Simply put: it’s extremely important for vegans to understand how to meet our human nutritional needs with a plant-based diet. Without this understanding, it’s very easy to become deficient in certain nutrients. Thankfully, being aware of just a few basic things makes it very easy to meet your nutritional needs as a vegan. This guide is here to teach you what you need to know.
The Most Important Nutrition Info for Vegans:
- The recommended daily intake for iron on a plant-based diet is 1.8x greater.
- The recommended daily intake for zinc on a plant-based diet is 1.5x greater.
- Vitamin D3 is often not derived from vegan sources, so watch out for this in supplements and fortified-foods.
- Everyone over 50 (regardless of diet) is recommended to supplement or increase intake of vitamin B12.
- Everyone on a vegan diet should ensure that vitamin B12 needs are met.
The first question I’m sure you’re wondering is: do I have to take a supplement on a vegan diet? The answer is: maybe. Did you know that it is recommended that all adults over age 50 take a vitamin B12 supplement regardless of dietary preferences?

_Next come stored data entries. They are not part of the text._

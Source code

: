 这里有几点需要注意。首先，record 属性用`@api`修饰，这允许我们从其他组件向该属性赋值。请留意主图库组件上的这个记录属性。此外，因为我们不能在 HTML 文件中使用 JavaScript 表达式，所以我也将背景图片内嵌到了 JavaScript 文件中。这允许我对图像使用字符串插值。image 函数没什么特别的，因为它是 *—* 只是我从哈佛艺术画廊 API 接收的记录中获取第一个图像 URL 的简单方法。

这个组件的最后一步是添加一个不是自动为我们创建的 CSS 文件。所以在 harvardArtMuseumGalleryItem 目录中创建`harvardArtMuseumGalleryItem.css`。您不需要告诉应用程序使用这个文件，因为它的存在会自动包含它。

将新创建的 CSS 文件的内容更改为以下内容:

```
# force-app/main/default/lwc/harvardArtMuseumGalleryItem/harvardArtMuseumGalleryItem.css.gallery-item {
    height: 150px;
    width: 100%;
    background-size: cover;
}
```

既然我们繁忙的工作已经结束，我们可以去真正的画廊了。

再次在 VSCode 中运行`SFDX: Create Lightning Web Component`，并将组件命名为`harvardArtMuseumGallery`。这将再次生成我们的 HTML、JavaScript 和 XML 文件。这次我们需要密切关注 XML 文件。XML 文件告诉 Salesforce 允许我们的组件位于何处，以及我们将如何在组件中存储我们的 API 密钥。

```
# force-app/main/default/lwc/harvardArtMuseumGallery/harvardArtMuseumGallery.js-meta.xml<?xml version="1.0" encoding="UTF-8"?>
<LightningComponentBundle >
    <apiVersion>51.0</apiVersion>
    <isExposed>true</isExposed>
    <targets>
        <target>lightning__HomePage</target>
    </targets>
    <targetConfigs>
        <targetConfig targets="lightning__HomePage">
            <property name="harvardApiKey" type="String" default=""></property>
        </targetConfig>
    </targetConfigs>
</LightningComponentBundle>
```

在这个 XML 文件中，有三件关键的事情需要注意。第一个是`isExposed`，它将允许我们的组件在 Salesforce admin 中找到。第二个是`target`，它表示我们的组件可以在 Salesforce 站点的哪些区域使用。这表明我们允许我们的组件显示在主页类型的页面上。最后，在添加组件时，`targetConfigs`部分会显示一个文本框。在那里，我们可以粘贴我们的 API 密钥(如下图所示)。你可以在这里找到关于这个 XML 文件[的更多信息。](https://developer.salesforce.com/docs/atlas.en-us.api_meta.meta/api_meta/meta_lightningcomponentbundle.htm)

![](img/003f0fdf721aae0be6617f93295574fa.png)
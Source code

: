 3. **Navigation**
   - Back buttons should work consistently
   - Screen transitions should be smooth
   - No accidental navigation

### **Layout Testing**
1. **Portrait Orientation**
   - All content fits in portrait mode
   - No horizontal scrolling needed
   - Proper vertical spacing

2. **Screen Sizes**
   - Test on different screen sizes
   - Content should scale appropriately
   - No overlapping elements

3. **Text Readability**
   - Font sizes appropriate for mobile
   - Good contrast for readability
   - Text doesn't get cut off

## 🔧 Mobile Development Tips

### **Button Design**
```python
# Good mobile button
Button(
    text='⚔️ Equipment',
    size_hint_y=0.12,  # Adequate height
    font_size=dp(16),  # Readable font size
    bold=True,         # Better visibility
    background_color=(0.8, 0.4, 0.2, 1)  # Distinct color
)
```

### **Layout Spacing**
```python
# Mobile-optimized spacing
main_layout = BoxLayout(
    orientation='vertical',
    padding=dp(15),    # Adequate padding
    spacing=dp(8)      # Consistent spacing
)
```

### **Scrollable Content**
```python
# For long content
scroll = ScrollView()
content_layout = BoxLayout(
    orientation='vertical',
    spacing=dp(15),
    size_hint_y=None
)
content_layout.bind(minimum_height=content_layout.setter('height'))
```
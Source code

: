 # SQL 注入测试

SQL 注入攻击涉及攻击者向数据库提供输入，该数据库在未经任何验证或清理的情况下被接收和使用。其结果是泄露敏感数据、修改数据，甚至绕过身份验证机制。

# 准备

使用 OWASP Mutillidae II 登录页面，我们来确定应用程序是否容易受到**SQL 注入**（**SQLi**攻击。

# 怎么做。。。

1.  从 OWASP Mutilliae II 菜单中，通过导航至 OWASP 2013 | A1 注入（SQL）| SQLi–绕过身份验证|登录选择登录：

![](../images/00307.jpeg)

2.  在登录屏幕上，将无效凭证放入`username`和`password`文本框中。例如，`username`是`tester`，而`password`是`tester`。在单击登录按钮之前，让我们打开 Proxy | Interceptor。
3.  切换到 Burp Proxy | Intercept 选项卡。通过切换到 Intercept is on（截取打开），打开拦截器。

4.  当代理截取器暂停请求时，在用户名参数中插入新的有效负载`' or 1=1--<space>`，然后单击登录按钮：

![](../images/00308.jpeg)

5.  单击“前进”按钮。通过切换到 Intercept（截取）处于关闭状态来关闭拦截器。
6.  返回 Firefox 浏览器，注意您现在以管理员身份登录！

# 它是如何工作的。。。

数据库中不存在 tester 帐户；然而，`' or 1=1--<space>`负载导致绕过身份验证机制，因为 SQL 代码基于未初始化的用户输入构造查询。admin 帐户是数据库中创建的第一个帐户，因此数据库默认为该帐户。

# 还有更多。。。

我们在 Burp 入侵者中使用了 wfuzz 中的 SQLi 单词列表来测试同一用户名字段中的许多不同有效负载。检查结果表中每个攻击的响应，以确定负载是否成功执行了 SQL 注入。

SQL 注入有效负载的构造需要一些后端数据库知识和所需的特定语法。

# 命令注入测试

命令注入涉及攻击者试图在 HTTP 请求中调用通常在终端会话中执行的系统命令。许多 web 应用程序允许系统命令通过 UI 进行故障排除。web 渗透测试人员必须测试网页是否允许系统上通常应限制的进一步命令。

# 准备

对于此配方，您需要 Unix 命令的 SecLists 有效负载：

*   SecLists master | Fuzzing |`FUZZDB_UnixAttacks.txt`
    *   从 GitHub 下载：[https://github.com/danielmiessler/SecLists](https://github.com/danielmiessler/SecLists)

Before going any further, I’d like to make it clear that taking a supplement should only be done with the recommendation and supervision of a doctor. There are some supplements that may be unnecessary and might even do more harm than good. An easy alternative to supplements is of course fortified foods, however, again, be sure this is something that you really need first.
Most vegan nutrient needs can easily be met through diet or lifestyle alone. However, there are some that are more difficult to obtain or that may require an increased level beyond what is recommended for non-vegans. To ensure that you’re meeting your nutritional needs, you may need to give some thought to what you’re eating to ensure you incorporate the optimal foods, but it’s incredibly easy to do. What’s involved really is just finding out how much of a nutrient you need, then taking an inventory of the foods you usually eat to ensure they supply enough to meet your needs. Once you’ve established whether your diet is currently meeting your needs, you can either carry on (needs met) or add in a few other menu options to ensure you’re getting all that you need.